Justifying federal funding

Seed's latest question is "Since they're funded by taxpayer dollars (through the NIH, NSF, and so on), should scientists have to justify their research agendas to the public, rather than just grant-making bodies?"

Most of the answers coming in have been "no," and often "no, but…." I'm inclined to agree with everyone that the system we have is pretty good. The NSF is meant to fund basic research, as is NIH funding. Private industry does a fine job of funding applied research, but public grants are what gives private funders the ideas about what to do. The public elects people who allocate a block of funds to various research areas. Professional scientists who know what is happening in the field then make decisions about which projects to fund. The public sets priorities, the professionals make sure the money doesn't get wasted on boondoggles.

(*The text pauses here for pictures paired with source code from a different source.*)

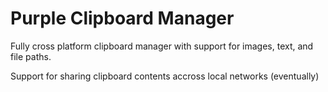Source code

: # Purple Clipboard Manager

Fully cross platform clipboard manager with support for images, text, and file paths.

Support for sharing clipboard contents accross local networks (eventually)
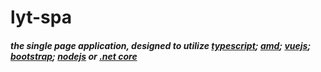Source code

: # lyt-spa
##### the single page application, designed to utilize [typescript](https://www.typescriptlang.org); [amd](https://requirejs.org); [vuejs](https://vuejs.org); [bootstrap](https://getbootstrap.com); [nodejs](https://nodejs.org) or [.net core](https://github.com/dotnet/core)
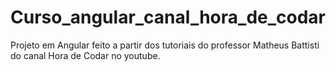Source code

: # Curso_angular_canal_hora_de_codar
Projeto em Angular feito a partir dos tutoriais do professor Matheus Battisti do canal Hora de Codar no youtube.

As for the "but" part, a persistent complaint about the creationism debate is that scientists don't do enough to explain what they do. It took ten years for the scientific consensus behind anthropogenic climate change to filter out to the public. As John Lynch points out, the NSF's regular surveys on public understanding of science show that people don't know simple things.

And while that's an argument against giving the public veto power over funding, it's a strong argument for requiring scientists to spend some percentage of their funded time on public education and outreach. Not on dry lectures that happen to be open to the public, but participating in a forum like Cafe Scientifique, or publishing an article on their work in a popular magazine.

Or maybe setting up a blog to discuss their research and the life of a scientist.